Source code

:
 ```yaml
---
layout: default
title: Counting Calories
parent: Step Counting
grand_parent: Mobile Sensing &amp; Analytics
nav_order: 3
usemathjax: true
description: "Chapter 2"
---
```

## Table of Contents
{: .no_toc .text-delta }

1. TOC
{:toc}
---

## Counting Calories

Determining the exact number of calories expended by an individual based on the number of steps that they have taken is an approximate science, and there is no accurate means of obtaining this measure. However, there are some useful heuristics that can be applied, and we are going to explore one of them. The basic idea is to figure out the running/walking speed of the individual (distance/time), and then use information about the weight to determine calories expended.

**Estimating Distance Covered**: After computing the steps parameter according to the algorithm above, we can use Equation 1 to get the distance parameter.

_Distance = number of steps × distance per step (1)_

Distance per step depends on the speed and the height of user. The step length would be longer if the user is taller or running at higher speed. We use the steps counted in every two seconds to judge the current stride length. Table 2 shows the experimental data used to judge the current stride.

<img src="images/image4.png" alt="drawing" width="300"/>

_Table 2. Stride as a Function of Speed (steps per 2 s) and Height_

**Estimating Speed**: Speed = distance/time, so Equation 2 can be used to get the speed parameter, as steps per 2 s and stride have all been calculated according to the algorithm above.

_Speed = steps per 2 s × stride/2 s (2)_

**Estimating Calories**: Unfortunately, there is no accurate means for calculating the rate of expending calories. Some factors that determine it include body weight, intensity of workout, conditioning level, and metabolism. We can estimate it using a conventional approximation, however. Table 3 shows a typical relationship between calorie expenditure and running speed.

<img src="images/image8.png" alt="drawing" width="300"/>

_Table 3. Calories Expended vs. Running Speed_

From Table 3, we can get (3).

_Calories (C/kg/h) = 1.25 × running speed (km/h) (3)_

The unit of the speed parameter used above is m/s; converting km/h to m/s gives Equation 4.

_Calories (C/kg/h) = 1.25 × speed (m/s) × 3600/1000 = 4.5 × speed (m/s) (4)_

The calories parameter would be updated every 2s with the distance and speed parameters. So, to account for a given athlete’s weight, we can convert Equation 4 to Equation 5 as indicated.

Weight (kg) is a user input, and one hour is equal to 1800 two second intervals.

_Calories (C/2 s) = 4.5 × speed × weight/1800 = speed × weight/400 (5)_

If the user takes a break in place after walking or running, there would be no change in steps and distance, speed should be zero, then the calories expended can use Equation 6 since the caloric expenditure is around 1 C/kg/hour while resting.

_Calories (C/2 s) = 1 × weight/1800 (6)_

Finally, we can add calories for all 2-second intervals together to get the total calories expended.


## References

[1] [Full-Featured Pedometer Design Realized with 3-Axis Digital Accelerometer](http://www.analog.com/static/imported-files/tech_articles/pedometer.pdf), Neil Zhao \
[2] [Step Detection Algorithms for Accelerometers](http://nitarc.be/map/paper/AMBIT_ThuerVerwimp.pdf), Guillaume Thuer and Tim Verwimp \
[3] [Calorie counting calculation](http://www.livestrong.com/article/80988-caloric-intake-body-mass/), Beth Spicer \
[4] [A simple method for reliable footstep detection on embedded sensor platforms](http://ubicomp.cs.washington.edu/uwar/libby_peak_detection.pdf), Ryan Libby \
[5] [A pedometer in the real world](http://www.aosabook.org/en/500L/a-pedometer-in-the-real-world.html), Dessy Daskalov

──────────

Which lines above contain the word "that"? Show each of them.

* Response to this exercise
Determining the exact number of calories expended by an individual based on the number of steps that they have taken is an approximate science, and there is no accurate means of obtaining this measure. However, there are some useful heuristics that can be applied, and we are going to explore one of them. The basic idea is to figure out the running/walking speed of the individual (distance/time), and then use information about the weight to determine calories expended.
**Estimating Calories**: Unfortunately, there is no accurate means for calculating the rate of expending calories. Some factors that determine it include body weight, intensity of workout, conditioning level, and metabolism. We can estimate it using a conventional approximation, however. Table 3 shows a typical relationship between calorie expenditure and running speed.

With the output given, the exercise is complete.